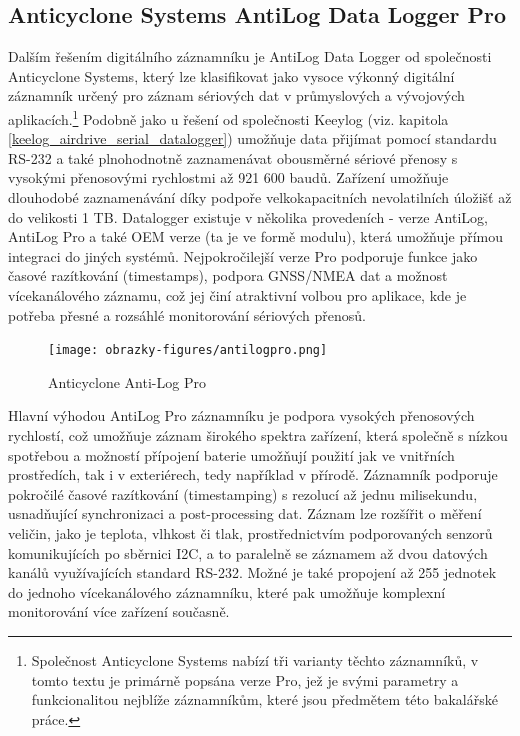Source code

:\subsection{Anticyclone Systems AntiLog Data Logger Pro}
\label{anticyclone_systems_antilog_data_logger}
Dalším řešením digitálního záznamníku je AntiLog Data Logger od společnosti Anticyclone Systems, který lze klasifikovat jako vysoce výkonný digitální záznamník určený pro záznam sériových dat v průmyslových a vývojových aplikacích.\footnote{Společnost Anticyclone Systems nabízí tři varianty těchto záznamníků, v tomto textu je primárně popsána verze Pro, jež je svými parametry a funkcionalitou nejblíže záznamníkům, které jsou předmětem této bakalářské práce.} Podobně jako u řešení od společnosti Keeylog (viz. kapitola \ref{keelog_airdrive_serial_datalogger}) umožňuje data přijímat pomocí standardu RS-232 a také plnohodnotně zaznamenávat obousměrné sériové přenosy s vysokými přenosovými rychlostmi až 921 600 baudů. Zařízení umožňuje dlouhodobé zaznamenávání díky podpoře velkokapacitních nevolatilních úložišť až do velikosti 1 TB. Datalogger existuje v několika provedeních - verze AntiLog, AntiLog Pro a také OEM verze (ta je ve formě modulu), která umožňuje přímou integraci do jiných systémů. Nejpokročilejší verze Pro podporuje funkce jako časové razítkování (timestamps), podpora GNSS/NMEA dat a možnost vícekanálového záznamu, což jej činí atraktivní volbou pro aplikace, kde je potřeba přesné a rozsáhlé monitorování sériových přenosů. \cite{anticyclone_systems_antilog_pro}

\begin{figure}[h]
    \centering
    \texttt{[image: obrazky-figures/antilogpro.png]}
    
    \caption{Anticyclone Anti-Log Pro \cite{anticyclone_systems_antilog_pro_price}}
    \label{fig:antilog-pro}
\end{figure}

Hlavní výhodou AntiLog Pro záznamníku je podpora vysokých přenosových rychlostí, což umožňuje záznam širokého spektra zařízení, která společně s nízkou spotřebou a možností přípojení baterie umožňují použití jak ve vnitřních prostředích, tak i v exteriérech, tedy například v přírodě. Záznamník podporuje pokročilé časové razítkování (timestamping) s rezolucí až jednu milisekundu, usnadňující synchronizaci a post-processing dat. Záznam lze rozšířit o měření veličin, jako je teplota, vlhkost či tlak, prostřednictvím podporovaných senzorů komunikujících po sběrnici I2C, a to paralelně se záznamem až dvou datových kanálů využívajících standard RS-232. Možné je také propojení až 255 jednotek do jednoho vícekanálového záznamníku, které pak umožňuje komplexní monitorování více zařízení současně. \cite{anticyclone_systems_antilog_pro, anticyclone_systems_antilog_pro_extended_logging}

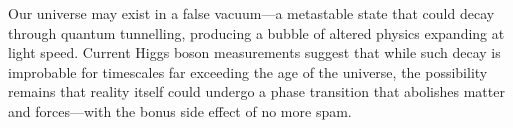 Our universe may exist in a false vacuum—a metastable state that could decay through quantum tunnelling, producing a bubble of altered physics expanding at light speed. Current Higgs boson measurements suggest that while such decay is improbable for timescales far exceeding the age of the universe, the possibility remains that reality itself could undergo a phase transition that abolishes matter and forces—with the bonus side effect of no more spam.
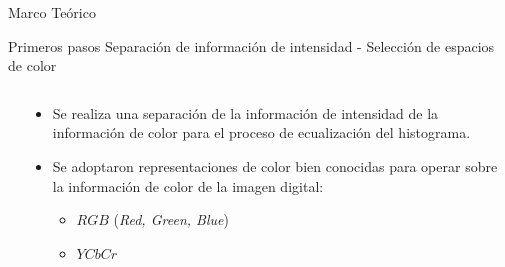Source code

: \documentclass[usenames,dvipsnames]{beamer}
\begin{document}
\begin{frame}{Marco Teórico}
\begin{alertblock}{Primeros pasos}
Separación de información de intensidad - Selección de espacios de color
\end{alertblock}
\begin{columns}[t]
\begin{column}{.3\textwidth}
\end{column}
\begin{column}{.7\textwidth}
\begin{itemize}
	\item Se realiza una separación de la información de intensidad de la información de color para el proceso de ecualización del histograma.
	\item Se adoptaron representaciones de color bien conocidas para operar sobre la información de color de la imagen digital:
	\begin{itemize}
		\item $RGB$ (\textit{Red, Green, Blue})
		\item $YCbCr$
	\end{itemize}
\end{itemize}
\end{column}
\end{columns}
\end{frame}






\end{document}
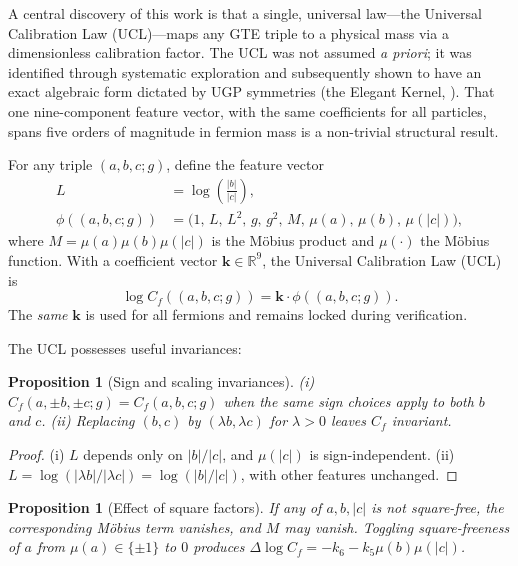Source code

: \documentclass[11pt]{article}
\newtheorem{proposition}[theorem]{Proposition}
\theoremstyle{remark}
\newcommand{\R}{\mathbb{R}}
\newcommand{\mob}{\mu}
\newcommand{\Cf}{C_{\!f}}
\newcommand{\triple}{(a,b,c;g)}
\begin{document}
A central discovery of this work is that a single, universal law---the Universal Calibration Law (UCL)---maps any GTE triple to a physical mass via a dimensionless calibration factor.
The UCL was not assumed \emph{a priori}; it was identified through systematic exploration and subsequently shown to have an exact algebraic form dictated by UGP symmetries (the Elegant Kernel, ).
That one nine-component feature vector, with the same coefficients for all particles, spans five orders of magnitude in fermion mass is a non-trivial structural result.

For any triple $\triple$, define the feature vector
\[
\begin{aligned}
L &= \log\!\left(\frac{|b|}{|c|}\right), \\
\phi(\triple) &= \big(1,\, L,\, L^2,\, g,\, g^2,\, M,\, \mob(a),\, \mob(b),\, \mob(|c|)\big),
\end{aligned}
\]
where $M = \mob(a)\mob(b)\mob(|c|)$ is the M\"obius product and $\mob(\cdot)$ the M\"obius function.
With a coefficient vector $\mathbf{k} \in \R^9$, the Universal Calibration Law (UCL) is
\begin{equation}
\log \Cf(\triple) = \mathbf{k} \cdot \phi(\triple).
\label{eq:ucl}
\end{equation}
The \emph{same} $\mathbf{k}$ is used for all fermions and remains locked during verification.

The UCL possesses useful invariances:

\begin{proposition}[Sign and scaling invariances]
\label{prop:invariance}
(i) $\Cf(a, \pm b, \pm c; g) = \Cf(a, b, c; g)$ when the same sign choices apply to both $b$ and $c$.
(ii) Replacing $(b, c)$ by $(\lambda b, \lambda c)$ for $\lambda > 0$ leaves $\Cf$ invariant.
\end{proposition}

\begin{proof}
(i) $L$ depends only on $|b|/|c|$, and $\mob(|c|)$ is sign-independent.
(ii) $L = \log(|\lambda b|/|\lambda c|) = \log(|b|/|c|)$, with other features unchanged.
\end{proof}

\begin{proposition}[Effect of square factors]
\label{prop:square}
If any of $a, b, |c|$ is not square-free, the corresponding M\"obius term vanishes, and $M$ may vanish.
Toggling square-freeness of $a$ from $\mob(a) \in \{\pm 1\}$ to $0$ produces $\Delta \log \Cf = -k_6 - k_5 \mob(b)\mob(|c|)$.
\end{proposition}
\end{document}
..............................
> _Your task_:
Repeat the line containing "locked during verification." and all subsequent lines through the final line of the data, exactly and with no others.

> _Exercise response_:
The \emph{same} $\mathbf{k}$ is used for all fermions and remains locked during verification.

The UCL possesses useful invariances:

\begin{proposition}[Sign and scaling invariances]
\label{prop:invariance}
(i) $\Cf(a, \pm b, \pm c; g) = \Cf(a, b, c; g)$ when the same sign choices apply to both $b$ and $c$.
(ii) Replacing $(b, c)$ by $(\lambda b, \lambda c)$ for $\lambda > 0$ leaves $\Cf$ invariant.
\end{proposition}

\begin{proof}
(i) $L$ depends only on $|b|/|c|$, and $\mob(|c|)$ is sign-independent.
(ii) $L = \log(|\lambda b|/|\lambda c|) = \log(|b|/|c|)$, with other features unchanged.
\end{proof}

\begin{proposition}[Effect of square factors]
\label{prop:square}
If any of $a, b, |c|$ is not square-free, the corresponding M\"obius term vanishes, and $M$ may vanish.
Toggling square-freeness of $a$ from $\mob(a) \in \{\pm 1\}$ to $0$ produces $\Delta \log \Cf = -k_6 - k_5 \mob(b)\mob(|c|)$.
\end{proposition}
\end{document}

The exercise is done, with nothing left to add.